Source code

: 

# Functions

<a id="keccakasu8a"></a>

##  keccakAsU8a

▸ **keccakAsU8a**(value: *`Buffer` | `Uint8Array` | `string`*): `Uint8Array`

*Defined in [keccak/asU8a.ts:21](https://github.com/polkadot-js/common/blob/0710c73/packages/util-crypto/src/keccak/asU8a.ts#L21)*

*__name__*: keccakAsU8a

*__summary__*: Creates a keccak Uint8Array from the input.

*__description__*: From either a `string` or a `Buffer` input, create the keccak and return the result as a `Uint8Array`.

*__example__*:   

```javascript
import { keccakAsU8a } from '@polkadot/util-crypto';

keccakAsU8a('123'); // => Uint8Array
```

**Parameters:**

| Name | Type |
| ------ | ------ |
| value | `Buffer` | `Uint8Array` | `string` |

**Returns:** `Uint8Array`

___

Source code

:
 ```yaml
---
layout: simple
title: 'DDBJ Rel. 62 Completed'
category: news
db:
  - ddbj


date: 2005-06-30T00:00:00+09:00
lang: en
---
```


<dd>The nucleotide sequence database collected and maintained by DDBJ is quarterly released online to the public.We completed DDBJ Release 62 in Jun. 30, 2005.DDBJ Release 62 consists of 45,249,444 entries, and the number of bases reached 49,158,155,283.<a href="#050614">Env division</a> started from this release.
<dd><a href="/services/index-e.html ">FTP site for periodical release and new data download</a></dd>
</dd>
----------
Restate the full data above, keeping each word intact.

Source code

: 

# Functions

<a id="keccakasu8a"></a>

##  keccakAsU8a

▸ **keccakAsU8a**(value: *`Buffer` | `Uint8Array` | `string`*): `Uint8Array`

*Defined in [keccak/asU8a.ts:21](https://github.com/polkadot-js/common/blob/0710c73/packages/util-crypto/src/keccak/asU8a.ts#L21)*

*__name__*: keccakAsU8a

*__summary__*: Creates a keccak Uint8Array from the input.

*__description__*: From either a `string` or a `Buffer` input, create the keccak and return the result as a `Uint8Array`.

*__example__*:   

```javascript
import { keccakAsU8a } from '@polkadot/util-crypto';

keccakAsU8a('123'); // => Uint8Array
```

**Parameters:**

| Name | Type |
| ------ | ------ |
| value | `Buffer` | `Uint8Array` | `string` |

**Returns:** `Uint8Array`

___

Source code

:
 ```yaml
---
layout: simple
title: 'DDBJ Rel. 62 Completed'
category: news
db:
  - ddbj


date: 2005-06-30T00:00:00+09:00
lang: en
---
```


<dd>The nucleotide sequence database collected and maintained by DDBJ is quarterly released online to the public.We completed DDBJ Release 62 in Jun. 30, 2005.DDBJ Release 62 consists of 45,249,444 entries, and the number of bases reached 49,158,155,283.<a href="#050614">Env division</a> started from this release.
<dd><a href="/services/index-e.html ">FTP site for periodical release and new data download</a></dd>
</dd>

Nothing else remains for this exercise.